Authentication and user registration are two
very different things. For example, when you authenticate, you don't write to the database, whereas by definition when you "sign up" you are writing, By placing these two functions in the same module, you have made it so that if an attacker can subvert the login code, that person has a direct route to the user administration services and can thereby potentially wreak major havoc.
A
really secure system wouldn't even have the user administration functions in the same webapp, but would hand over control to a different app so that the primary app could use a database connection that had fewer security rights than the app that managed user accounts did.
Aside from that, when you're using J2EE container security, the webapp doesn't need a database connection to the user credentials at all. That's handled by the Realm. So you're adding database connectivity to an otherwise innocent module.
Mehdii Hafid wrote:
Tim Holloway wrote:Thirdly, the bean is far too knowledgeable about HTTP and JSF internals.
is that supposed to be a bad thing?
Yes it is.
1. JSF is designed to be a JavaBeans-oriented framework that does most of its work by Inversion of Control. In short, an "ideal" JSF backing bean is so generic that you can
reuse the entire bean in a
non-web application. Failing that, at a minimum you should avoid coding any references to resources that aren't in the javax.faces.model packages wherever possible.
2. As I mentioned previously, not using resources that are only available in a live webapp server (HTTP and JSF) means that you can unit-test the bean offline. This saves a lot of development time (== money) and makes maintenance simpler.
3. The JSF internals have already undergone major changes in times past. There are definitely some things I'd like to see fixed in some future version of JSF. By abstracting the functions that only JSF or J2EE can provide to an external support module, it's possible to "future proof" the bean code. It's a lot easier (== less time/money) to change interfaces in my JSFUtils module than it would be to have to hunt down and change every JSF backing bean that used JSF or J2EE internal services.
Consider this: Struts was an early attempt to create a Model/View/Controller framework in J2EE for the web. Struts required developers to implement certain interfaces and to subclass certain classes.

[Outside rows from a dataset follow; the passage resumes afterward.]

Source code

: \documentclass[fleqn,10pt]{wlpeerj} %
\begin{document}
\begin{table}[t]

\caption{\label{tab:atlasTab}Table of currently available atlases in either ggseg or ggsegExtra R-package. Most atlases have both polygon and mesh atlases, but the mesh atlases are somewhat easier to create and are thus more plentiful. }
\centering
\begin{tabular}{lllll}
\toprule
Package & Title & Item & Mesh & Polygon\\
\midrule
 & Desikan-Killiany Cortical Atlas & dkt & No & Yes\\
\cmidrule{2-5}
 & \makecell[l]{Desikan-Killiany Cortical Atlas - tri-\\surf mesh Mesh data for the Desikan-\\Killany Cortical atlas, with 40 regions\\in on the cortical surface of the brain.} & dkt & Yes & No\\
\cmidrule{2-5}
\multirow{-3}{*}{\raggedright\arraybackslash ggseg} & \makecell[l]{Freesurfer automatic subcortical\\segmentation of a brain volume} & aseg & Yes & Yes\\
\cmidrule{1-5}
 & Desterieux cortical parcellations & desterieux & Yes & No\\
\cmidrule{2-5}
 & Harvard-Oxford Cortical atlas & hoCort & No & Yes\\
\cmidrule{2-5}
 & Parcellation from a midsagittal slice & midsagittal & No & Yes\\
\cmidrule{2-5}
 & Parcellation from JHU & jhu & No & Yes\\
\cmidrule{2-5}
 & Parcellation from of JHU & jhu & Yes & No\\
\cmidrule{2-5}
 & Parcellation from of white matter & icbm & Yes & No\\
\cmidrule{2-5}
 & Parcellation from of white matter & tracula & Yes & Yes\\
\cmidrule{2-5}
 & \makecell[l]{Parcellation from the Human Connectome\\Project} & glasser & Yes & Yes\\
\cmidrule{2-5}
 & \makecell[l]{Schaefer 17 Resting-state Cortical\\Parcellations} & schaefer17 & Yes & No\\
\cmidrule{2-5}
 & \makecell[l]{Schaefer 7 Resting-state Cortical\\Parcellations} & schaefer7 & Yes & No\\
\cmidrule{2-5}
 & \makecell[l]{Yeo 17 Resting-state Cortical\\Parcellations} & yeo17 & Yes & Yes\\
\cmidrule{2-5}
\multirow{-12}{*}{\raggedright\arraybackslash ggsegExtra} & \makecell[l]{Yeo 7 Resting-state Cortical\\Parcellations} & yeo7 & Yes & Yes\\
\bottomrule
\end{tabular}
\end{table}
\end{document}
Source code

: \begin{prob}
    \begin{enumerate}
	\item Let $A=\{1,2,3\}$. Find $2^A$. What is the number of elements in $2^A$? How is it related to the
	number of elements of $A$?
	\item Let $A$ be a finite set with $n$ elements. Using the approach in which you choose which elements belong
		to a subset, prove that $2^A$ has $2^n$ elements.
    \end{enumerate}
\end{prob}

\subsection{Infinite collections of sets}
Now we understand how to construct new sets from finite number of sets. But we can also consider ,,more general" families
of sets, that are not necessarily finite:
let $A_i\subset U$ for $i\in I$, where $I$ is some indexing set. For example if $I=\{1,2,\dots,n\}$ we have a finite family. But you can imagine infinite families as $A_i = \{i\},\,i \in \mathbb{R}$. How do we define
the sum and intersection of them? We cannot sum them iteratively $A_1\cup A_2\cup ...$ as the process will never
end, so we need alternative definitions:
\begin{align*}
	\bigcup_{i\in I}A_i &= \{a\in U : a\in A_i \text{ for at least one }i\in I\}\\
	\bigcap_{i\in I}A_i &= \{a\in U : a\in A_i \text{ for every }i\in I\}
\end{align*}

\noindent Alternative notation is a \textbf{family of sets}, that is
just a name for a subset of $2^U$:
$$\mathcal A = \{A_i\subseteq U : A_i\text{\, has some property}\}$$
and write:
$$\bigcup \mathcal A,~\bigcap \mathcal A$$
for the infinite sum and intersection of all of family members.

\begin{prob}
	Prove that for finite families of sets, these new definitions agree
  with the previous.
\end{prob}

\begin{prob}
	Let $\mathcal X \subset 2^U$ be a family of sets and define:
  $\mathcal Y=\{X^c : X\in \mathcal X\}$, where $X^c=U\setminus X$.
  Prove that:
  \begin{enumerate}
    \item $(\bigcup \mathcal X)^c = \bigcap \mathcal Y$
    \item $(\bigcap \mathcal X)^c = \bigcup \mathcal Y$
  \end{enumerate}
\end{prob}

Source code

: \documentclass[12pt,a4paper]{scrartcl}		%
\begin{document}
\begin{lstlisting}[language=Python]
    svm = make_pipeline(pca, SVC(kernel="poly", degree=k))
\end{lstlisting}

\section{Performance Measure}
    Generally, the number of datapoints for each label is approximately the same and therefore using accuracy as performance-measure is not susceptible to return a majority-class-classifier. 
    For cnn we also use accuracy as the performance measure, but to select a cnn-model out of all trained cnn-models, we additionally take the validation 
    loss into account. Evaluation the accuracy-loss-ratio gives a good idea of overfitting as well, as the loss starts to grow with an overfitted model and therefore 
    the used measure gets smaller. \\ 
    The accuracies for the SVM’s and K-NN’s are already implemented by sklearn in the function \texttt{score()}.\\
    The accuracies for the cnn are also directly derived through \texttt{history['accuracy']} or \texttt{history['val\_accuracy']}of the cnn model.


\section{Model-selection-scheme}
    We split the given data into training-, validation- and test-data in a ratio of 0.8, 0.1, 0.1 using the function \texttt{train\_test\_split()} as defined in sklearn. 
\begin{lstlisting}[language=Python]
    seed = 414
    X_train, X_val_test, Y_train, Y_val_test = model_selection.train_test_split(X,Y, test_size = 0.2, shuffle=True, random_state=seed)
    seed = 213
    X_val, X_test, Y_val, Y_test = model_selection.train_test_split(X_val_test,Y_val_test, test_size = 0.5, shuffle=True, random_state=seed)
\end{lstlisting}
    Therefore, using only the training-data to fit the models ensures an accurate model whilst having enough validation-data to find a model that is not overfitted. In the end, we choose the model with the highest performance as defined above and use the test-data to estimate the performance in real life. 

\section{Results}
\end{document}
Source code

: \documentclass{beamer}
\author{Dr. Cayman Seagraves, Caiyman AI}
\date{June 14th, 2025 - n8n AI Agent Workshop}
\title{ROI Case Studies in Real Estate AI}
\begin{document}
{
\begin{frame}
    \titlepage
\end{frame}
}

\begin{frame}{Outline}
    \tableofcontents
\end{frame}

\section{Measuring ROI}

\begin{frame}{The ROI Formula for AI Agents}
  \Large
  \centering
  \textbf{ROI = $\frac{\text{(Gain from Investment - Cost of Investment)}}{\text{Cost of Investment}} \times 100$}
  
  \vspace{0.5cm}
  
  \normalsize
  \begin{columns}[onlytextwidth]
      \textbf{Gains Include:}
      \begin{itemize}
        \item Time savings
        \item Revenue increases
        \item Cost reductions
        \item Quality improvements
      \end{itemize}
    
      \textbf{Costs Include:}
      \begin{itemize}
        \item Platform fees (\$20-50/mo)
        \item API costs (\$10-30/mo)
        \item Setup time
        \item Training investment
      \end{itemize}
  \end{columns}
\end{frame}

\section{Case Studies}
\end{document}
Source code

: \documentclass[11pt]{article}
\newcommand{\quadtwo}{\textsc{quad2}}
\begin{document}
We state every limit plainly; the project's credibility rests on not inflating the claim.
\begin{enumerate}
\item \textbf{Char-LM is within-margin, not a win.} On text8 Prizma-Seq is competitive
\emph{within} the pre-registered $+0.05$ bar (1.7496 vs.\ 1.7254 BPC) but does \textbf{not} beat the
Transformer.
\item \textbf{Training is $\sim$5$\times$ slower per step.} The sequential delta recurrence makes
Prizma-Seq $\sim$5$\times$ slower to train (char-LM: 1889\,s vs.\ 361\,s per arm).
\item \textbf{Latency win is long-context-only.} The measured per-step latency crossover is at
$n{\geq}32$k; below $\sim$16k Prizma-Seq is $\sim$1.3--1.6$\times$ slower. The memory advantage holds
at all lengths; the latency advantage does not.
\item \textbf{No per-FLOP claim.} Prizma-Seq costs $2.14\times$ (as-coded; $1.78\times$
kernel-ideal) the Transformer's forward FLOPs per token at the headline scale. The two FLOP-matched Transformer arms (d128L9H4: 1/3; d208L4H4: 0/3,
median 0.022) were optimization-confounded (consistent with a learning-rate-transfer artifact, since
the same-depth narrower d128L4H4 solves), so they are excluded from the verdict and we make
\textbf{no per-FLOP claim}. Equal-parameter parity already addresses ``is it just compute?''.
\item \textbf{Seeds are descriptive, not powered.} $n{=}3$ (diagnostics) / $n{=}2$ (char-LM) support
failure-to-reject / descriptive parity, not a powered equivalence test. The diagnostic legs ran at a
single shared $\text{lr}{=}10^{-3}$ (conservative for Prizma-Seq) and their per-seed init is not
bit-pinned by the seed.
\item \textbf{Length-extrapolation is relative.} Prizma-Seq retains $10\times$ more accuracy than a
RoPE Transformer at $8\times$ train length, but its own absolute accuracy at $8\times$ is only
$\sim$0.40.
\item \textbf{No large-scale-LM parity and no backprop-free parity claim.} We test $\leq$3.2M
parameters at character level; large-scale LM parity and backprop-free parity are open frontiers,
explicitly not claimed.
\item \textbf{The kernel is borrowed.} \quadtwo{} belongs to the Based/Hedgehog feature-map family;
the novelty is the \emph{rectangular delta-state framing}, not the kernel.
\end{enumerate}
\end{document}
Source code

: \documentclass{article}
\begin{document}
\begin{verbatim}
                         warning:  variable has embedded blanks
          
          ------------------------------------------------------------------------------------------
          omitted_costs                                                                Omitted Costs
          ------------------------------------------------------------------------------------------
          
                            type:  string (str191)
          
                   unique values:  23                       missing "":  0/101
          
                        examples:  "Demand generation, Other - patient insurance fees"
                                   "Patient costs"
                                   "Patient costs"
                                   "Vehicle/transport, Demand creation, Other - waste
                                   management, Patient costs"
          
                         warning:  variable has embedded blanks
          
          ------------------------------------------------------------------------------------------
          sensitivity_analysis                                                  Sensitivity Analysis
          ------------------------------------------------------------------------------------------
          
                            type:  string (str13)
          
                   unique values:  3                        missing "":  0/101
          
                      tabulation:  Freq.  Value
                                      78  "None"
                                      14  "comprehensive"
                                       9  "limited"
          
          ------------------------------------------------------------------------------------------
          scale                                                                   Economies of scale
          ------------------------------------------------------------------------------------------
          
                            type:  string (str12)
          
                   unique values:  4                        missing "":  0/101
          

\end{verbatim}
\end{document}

Objects designed for Struts were useless outside of Struts and changes to Struts required changes to otherwise innocent application code. The creators of Struts realized that this was expensive and painful and quite a few of them were later part of the group that designed JSF. The pain that they had suffered is why JSF is based on POJOs and not specialized classes. JSF does have some specialized classes, of course, such as custom validators, but these are adjuncts to the JSF Controllers. not part of the application's core UI and business functionality.
Actually, the initiall design for JSF not only didn't assume that only HTML was an option (back then, cheaper smartphones didn't use HTML), but JSF also didn't assume that it would only be used for webapps or even on the Internet. They had more of a portable GUI platform in mind that could work in places where the Java desktop GUI systems like AWT and Swing didn't apply. It's only that in actual practice that web and HTML are the primary uses for JSF, and you never know - someday that may change. After all, who uses Gopher on the Internet anymore?